Prior to the trauma, I had grown up in what I thought was a loving family. I was adopted, but my parents never really understood me, supported me, or allowed me to be myself. They were doing their best, but expected me to meet their needs, instead of them meeting mine. It wasn’t exactly healthy, but it was all I knew. What I didn’t know was who I was, what I wanted with my life, or how to get there. I spent my 20’s bouncing from job to job, having adventures, or anything that might make me feel true to myself. I was passionate about helping at-risk youth. I was a teacher and was working toward a master’s degree. Then, my ex came along. He appealed to my passion for helping kids in need. He attacked my most valuable asset, my mind. He was so charming and persuasive and had me convinced to compromise values, my beliefs, and myself. He saw my potential and aimed to subdue it, as if it were something to be conquered.

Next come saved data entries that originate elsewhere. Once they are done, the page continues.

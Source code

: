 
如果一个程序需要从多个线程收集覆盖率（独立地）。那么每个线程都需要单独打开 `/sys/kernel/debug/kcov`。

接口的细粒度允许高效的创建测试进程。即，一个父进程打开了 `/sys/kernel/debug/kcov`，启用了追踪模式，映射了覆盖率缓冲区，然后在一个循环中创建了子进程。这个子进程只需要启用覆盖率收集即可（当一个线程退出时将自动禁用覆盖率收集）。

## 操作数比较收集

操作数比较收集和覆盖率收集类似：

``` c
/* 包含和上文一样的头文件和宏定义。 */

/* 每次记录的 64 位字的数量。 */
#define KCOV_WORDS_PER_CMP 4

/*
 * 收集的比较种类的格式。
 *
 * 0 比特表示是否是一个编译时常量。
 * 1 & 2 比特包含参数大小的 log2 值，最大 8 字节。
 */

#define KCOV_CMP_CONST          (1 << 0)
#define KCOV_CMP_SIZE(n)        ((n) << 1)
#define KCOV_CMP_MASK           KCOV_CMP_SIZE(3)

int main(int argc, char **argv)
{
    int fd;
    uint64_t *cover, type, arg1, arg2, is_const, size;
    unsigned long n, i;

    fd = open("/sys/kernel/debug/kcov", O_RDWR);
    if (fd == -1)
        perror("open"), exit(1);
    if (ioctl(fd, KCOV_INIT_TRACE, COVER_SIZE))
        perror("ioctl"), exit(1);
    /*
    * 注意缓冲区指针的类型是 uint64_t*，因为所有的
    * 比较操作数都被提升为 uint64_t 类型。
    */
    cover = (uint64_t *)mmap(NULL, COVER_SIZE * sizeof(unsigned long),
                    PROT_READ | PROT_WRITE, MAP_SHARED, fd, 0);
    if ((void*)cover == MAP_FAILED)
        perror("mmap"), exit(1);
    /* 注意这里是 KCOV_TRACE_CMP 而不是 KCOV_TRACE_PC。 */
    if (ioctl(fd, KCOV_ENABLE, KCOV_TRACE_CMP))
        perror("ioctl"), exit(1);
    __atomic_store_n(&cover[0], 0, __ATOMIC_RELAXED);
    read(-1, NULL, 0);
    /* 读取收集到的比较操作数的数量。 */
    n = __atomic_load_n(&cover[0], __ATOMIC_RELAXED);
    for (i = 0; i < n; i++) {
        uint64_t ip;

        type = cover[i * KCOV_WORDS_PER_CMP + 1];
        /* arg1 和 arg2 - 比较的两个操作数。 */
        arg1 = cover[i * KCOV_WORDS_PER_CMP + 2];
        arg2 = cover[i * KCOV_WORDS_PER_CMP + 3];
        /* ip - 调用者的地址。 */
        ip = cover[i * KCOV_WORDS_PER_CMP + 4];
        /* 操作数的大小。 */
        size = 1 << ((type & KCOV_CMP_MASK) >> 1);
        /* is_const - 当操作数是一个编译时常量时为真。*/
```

I recognize all of these unhealthy patterns, and know how to set healthy boundaries now. I am able to quickly identify what triggers me and move on. I went from survive to thrive. In the few years I have been out, I got re-certified to teach, earned two master’s degrees, got my dream teaching job, and am working toward a doctorate degree. I do have accommodations to help my performance in all of these because of my PTSD. In the near future, I am going to start a non-profit for advocacy and education. I want to help kids with high ACE scores and DV survivors, and teach high conflict parenting courses. I want to train teachers to work with kids who have experienced trauma, which is 1 in 4 kids. Domestic violence, abuse and neglect all show up in the classroom as behavior and learning problems. I have found meaning in what I went through, and I am taking that and using it to help others who are going through the same thing.
Once I got out, and things calmed down, I found a great art therapist who does EMDR. For the first time in my life, I am really getting to know and understand myself. I acknowledge my history and its role in my story. I have accepted that I will never get back to the way things were before, and that I have changed. But these things help me to empathize and relate to my son, the students that I work with, and the women that I advocate for. I am embracing myself, loving others, and spreading hope. This is what triumph over abuse is to me.
Darby Munroe, M.Ed. is an educator and advocate who works with at-risk youth, children with high ACE scores, and abuse victims. She teaches math during the day, and high conflict parenting classes at night. She lives with her son in a small South Florida coastal town where they love to create art, go to the beach, hike, kayak, and have adventures.